The busy day, the peaceful night,
Unfelt, uncounted, glided by;
His frame was firm, his powers were bright,
Though now his eightieth year was nigh.

Then, with no throbs of fiery pain,
No cold gradations of decay,
Death broke at once the vital chain,
And freed his soul the nearest way.

This is a poor thing, perhaps, to set beside the splendours of Lycidas; yet it has in it all that Johnson looked for, half puzzled, in that greater elegy, and looked for in vain. It tells us more of Levett than of Johnson; in Lycidas we are told more of Milton than of Edward King.

Johnson’s dislike of blank verse is easily explained; it is of a piece with the rest of his doctrine. Poetry, according to him, should express natural sentiments in language, dignified indeed, but not too remote from the speech of daily life. The use of new words, or of an unfamiliar order of words, destroys, as he remarks in his essay on Cowley, the intimacy and confidence of the relation between writer and reader. But if this be so, it may at once be objected that verse is at a disadvantage compared with prose. If all is to be on an easy, natural level of probability and familiarity, why not write in prose?

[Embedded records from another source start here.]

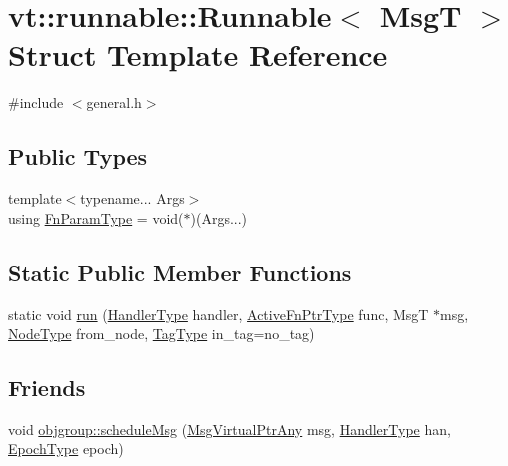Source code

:\hypertarget{structvt_1_1runnable_1_1_runnable}{}\section{vt\+:\+:runnable\+:\+:Runnable$<$ MsgT $>$ Struct Template Reference}
\label{structvt_1_1runnable_1_1_runnable}


{\ttfamily \#include $<$general.\+h$>$}

\subsection*{Public Types}
\begin{DoxyCompactItemize}
\item 
{\footnotesize template$<$typename... Args$>$ }\\using \hyperlink{structvt_1_1runnable_1_1_runnable_aaad8725f31ab762ded7babaaf83574a3}{Fn\+Param\+Type} = void($\ast$)(Args...)
\end{DoxyCompactItemize}
\subsection*{Static Public Member Functions}
\begin{DoxyCompactItemize}
\item 
static void \hyperlink{structvt_1_1runnable_1_1_runnable_a8d99f9d7b1b29545b1595f40a1bd2845}{run} (\hyperlink{namespacevt_af64846b57dfcaf104da3ef6967917573}{Handler\+Type} handler, \hyperlink{namespacevt_a70e19bd64d031e65083c2125b2c65426}{Active\+Fn\+Ptr\+Type} func, MsgT $\ast$msg, \hyperlink{namespacevt_a866da9d0efc19c0a1ce79e9e492f47e2}{Node\+Type} from\+\_\+node, \hyperlink{namespacevt_a84ab281dae04a52a4b243d6bf62d0e52}{Tag\+Type} in\+\_\+tag=no\+\_\+tag)
\end{DoxyCompactItemize}
\subsection*{Friends}
\begin{DoxyCompactItemize}
\item 
void \hyperlink{structvt_1_1runnable_1_1_runnable_a929210f79e51656f12e9b8458dc57887}{objgroup\+::schedule\+Msg} (\hyperlink{namespacevt_a54674b9f819f4f3a652c6f78d9b62aaf}{Msg\+Virtual\+Ptr\+Any} msg, \hyperlink{namespacevt_af64846b57dfcaf104da3ef6967917573}{Handler\+Type} han, \hyperlink{namespacevt_a985a5adf291c34a3ca263b3378388236}{Epoch\+Type} epoch)
\end{DoxyCompactItemize}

Johnson could not have answered this question quite so confidently as some other poets can. His own diction tends to the prosaic. Where it fails to be simple, it fails by dropping into the extravagances not of verse, but of prose. He wrote prose better than verse; and it may be suspected that he would have agreed with Sir Henry Savile, who, when asked his opinion of poetry, declared that he liked it best of all kinds of writing, next to prose.